Excerpted from The Mediterranean Diabetes Cookbook, 2nd Edition: A Flavorful, Heart-Healthy Approach to Cooking (American Diabetes Association, May 2019, ISBN: 978-1-580-40702-1, $22.95)
This delicate fish dish is a surprising treat at the end of a long day. Turbot is found in salt waters of both the Atlantic and Pacific oceans. It is also known as flounder, brill, fluke, and plaice. It is a member of the flatfish family, which also contains sole and halibut. Any of those would make fine substitutions in this dish. Given the southern French origin of this dish, it is important to note that the word “turbot” in French refers to a flavorful, diamond-shaped fish, which is different from the Pacific flatfish known as turbot in the United States.

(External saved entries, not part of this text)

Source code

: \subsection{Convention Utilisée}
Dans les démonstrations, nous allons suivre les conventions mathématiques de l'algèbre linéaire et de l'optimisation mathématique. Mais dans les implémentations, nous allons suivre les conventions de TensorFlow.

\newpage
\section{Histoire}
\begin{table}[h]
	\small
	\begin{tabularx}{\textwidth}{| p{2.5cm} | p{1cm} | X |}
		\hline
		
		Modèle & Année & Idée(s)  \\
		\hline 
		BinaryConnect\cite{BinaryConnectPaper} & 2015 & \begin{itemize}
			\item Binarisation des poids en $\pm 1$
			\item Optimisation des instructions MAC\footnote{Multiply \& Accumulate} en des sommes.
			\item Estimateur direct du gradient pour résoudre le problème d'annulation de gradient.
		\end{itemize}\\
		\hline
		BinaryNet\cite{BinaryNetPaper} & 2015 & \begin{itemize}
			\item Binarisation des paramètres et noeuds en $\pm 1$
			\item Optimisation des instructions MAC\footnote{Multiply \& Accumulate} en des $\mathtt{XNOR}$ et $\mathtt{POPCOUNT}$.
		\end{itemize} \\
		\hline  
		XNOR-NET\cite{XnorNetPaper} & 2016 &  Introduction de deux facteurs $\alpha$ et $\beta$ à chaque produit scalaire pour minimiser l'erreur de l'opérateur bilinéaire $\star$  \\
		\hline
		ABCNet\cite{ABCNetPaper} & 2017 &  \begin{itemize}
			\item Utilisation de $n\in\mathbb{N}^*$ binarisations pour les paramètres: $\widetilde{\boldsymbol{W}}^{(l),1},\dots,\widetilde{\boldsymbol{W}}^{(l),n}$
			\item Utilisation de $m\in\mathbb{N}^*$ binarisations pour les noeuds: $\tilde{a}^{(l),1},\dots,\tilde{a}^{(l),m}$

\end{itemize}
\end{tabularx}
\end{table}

Serves: 4 | Serving Size: 1 fillet | Prep Time: 5 minutes | Cook Time: 20 minutes
- 1/2 cup almond flour, or unbleached, all-purpose flour
- 1/4 tsp grey sea salt or other sea salt
- Freshly ground black pepper, to taste
- Dash crushed red pepper
- 4 (1/3-lb) turbot fillets, or other white fish
- 4 Tbsp extra-virgin olive oil, divided
- 2 (1-lb) bags frozen yellow and zucchini squash slices, thawed and drained
- Juice of 1 lemon
- 1 cup Homemade Seafood Stock (p. 37), or water
- 2 sprigs fresh thyme
- 1 Tbsp balsamic vinegar
- 1 bunch fresh watercress, washed thoroughly and trimmed
- Place flour on a plate. Add salt, pepper, and crushed red pepper, and stir to combine. Dip turbot pieces in mixture to coat, and shake off excess. Transfer to a plate and set aside.
- Heat 2 Tbsp olive oil in a large, wide, nonstick skillet over medium heat. Add fish and brown on both sides (about 2 minutes per side).
- Add zucchini and squash, and pour in lemon juice and stock. Add thyme to the pot, cover, and allow to simmer for 5–10 minutes, or until fish is cooked through and squash is tender. Remove and discard thyme.
- Whisk balsamic vinegar with remaining 2 Tbsp olive oil in a small bowl until incorporated.
- Toss watercress with balsamic vinegar dressing, taste, and season with salt and pepper as needed. Place watercress on the bottom of a large serving platter or divide among 4 individual plates.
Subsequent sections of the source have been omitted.